──────── Available data
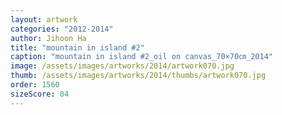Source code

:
 ```yaml
---
layout: artwork
categories: "2012-2014"
author: Jihoon Ha
title: "mountain in island #2"
caption: "mountain in island #2_oil on canvas_70×70㎝_2014"
image: /assets/images/artworks/2014/artwork070.jpg
thumb: /assets/images/artworks/2014/thumbs/artwork070.jpg
order: 1560
sizeScore: 04
---
```

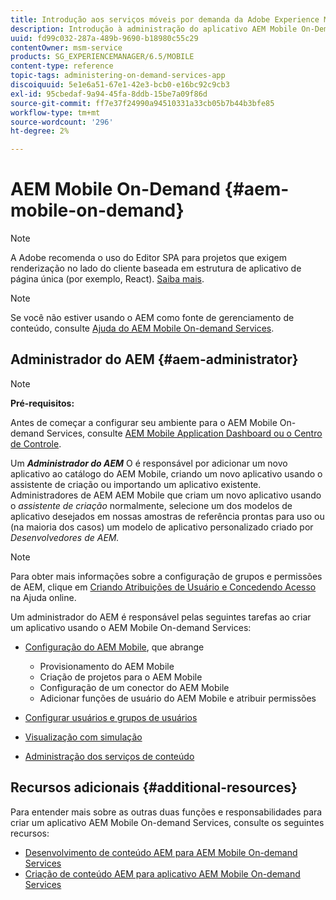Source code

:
 ```yaml
---
title: Introdução aos serviços móveis por demanda da Adobe Experience Manager
description: Introdução à administração do aplicativo AEM Mobile On-Demand Services. Ele fornece uma visão geral das funções e responsabilidades de um administrador de AEM para serviços por demanda.
uuid: fd99c032-287a-489b-9690-b18980c55c29
contentOwner: msm-service
products: SG_EXPERIENCEMANAGER/6.5/MOBILE
content-type: reference
topic-tags: administering-on-demand-services-app
discoiquuid: 5e1e6a51-67e1-42e3-bcb0-e16bc92c9cb3
exl-id: 95cbedaf-9a94-45fa-8ddb-15be7a09f86d
source-git-commit: ff7e37f24990a94510331a33cb05b7b44b3bfe85
workflow-type: tm+mt
source-wordcount: '296'
ht-degree: 2%

---
```


# AEM Mobile On-Demand {#aem-mobile-on-demand}

>[!NOTE]
>
>A Adobe recomenda o uso do Editor SPA para projetos que exigem renderização no lado do cliente baseada em estrutura de aplicativo de página única (por exemplo, React). [Saiba mais](/help/sites-developing/spa-overview.md).

>[!NOTE]
>
>Se você não estiver usando o AEM como fonte de gerenciamento de conteúdo, consulte [Ajuda do AEM Mobile On-demand Services](https://helpx.adobe.com/digital-publishing-solution/topics.html).

## Administrador do AEM {#aem-administrator}

>[!NOTE]
>
>**Pré-requisitos:**
>
>Antes de começar a configurar seu ambiente para o AEM Mobile On-demand Services, consulte [AEM Mobile Application Dashboard ou o Centro de Controle](/help/mobile/mobile-apps-ondemand-application-dashboard.md).

Um ***Administrador do AEM*** O é responsável por adicionar um novo aplicativo ao catálogo do AEM Mobile, criando um novo aplicativo usando o assistente de criação ou importando um aplicativo existente. Administradores de AEM AEM Mobile que criam um novo aplicativo usando o *assistente de criação* normalmente, selecione um dos modelos de aplicativo desejados em nossas amostras de referência prontas para uso ou (na maioria dos casos) um modelo de aplicativo personalizado criado por *Desenvolvedores de AEM.*

>[!NOTE]
>
>Para obter mais informações sobre a configuração de grupos e permissões de AEM, clique em [Criando Atribuições de Usuário e Concedendo Acesso](https://helpx.adobe.com/digital-publishing-solution/help/account-admin-dps.html) na Ajuda online.

Um administrador do AEM é responsável pelas seguintes tarefas ao criar um aplicativo usando o AEM Mobile On-demand Services:

* [Configuração do AEM Mobile](/help/mobile/aem-mobile-setup.md), que abrange

   * Provisionamento do AEM Mobile
   * Criação de projetos para o AEM Mobile
   * Configuração de um conector do AEM Mobile
   * Adicionar funções de usuário do AEM Mobile e atribuir permissões

* [Configurar usuários e grupos de usuários](/help/mobile/aem-mobile-configure-users.md)
* [Visualização com simulação](/help/mobile/aem-mobile-manage-ondemand-services.md)
* [Administração dos serviços de conteúdo](/help/mobile/developing-content-services.md)

## Recursos adicionais {#additional-resources}

Para entender mais sobre as outras duas funções e responsabilidades para criar um aplicativo AEM Mobile On-demand Services, consulte os seguintes recursos:

* [Desenvolvimento de conteúdo AEM para AEM Mobile On-demand Services](/help/mobile/aem-mobile-on-demand.md)
* [Criação de conteúdo AEM para aplicativo AEM Mobile On-demand Services](/help/mobile/mobile-apps-ondemand.md)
────────────────
### About this task
Drop every image, please, and write out the data above exactly as shown.

### Answer area
Source code

:
 ```yaml
---
layout: artwork
categories: "2012-2014"
author: Jihoon Ha
title: "mountain in island #2"
caption: "mountain in island #2_oil on canvas_70×70㎝_2014"
image: /assets/images/artworks/2014/artwork070.jpg
thumb: /assets/images/artworks/2014/thumbs/artwork070.jpg
order: 1560
sizeScore: 04
---
```

Source code

:
 ```yaml
---
title: Introdução aos serviços móveis por demanda da Adobe Experience Manager
description: Introdução à administração do aplicativo AEM Mobile On-Demand Services. Ele fornece uma visão geral das funções e responsabilidades de um administrador de AEM para serviços por demanda.
uuid: fd99c032-287a-489b-9690-b18980c55c29
contentOwner: msm-service
products: SG_EXPERIENCEMANAGER/6.5/MOBILE
content-type: reference
topic-tags: administering-on-demand-services-app
discoiquuid: 5e1e6a51-67e1-42e3-bcb0-e16bc92c9cb3
exl-id: 95cbedaf-9a94-45fa-8ddb-15be7a09f86d
source-git-commit: ff7e37f24990a94510331a33cb05b7b44b3bfe85
workflow-type: tm+mt
source-wordcount: '296'
ht-degree: 2%

---
```


# AEM Mobile On-Demand {#aem-mobile-on-demand}

>[!NOTE]
>
>A Adobe recomenda o uso do Editor SPA para projetos que exigem renderização no lado do cliente baseada em estrutura de aplicativo de página única (por exemplo, React). [Saiba mais](/help/sites-developing/spa-overview.md).

>[!NOTE]
>
>Se você não estiver usando o AEM como fonte de gerenciamento de conteúdo, consulte [Ajuda do AEM Mobile On-demand Services](https://helpx.adobe.com/digital-publishing-solution/topics.html).

## Administrador do AEM {#aem-administrator}

>[!NOTE]
>
>**Pré-requisitos:**
>
>Antes de começar a configurar seu ambiente para o AEM Mobile On-demand Services, consulte [AEM Mobile Application Dashboard ou o Centro de Controle](/help/mobile/mobile-apps-ondemand-application-dashboard.md).

Um ***Administrador do AEM*** O é responsável por adicionar um novo aplicativo ao catálogo do AEM Mobile, criando um novo aplicativo usando o assistente de criação ou importando um aplicativo existente. Administradores de AEM AEM Mobile que criam um novo aplicativo usando o *assistente de criação* normalmente, selecione um dos modelos de aplicativo desejados em nossas amostras de referência prontas para uso ou (na maioria dos casos) um modelo de aplicativo personalizado criado por *Desenvolvedores de AEM.*

>[!NOTE]
>
>Para obter mais informações sobre a configuração de grupos e permissões de AEM, clique em [Criando Atribuições de Usuário e Concedendo Acesso](https://helpx.adobe.com/digital-publishing-solution/help/account-admin-dps.html) na Ajuda online.

Um administrador do AEM é responsável pelas seguintes tarefas ao criar um aplicativo usando o AEM Mobile On-demand Services:

* [Configuração do AEM Mobile](/help/mobile/aem-mobile-setup.md), que abrange

   * Provisionamento do AEM Mobile
   * Criação de projetos para o AEM Mobile
   * Configuração de um conector do AEM Mobile
   * Adicionar funções de usuário do AEM Mobile e atribuir permissões

* [Configurar usuários e grupos de usuários](/help/mobile/aem-mobile-configure-users.md)
* [Visualização com simulação](/help/mobile/aem-mobile-manage-ondemand-services.md)
* [Administração dos serviços de conteúdo](/help/mobile/developing-content-services.md)

## Recursos adicionais {#additional-resources}

Para entender mais sobre as outras duas funções e responsabilidades para criar um aplicativo AEM Mobile On-demand Services, consulte os seguintes recursos:

* [Desenvolvimento de conteúdo AEM para AEM Mobile On-demand Services](/help/mobile/aem-mobile-on-demand.md)
* [Criação de conteúdo AEM para aplicativo AEM Mobile On-demand Services](/help/mobile/mobile-apps-ondemand.md)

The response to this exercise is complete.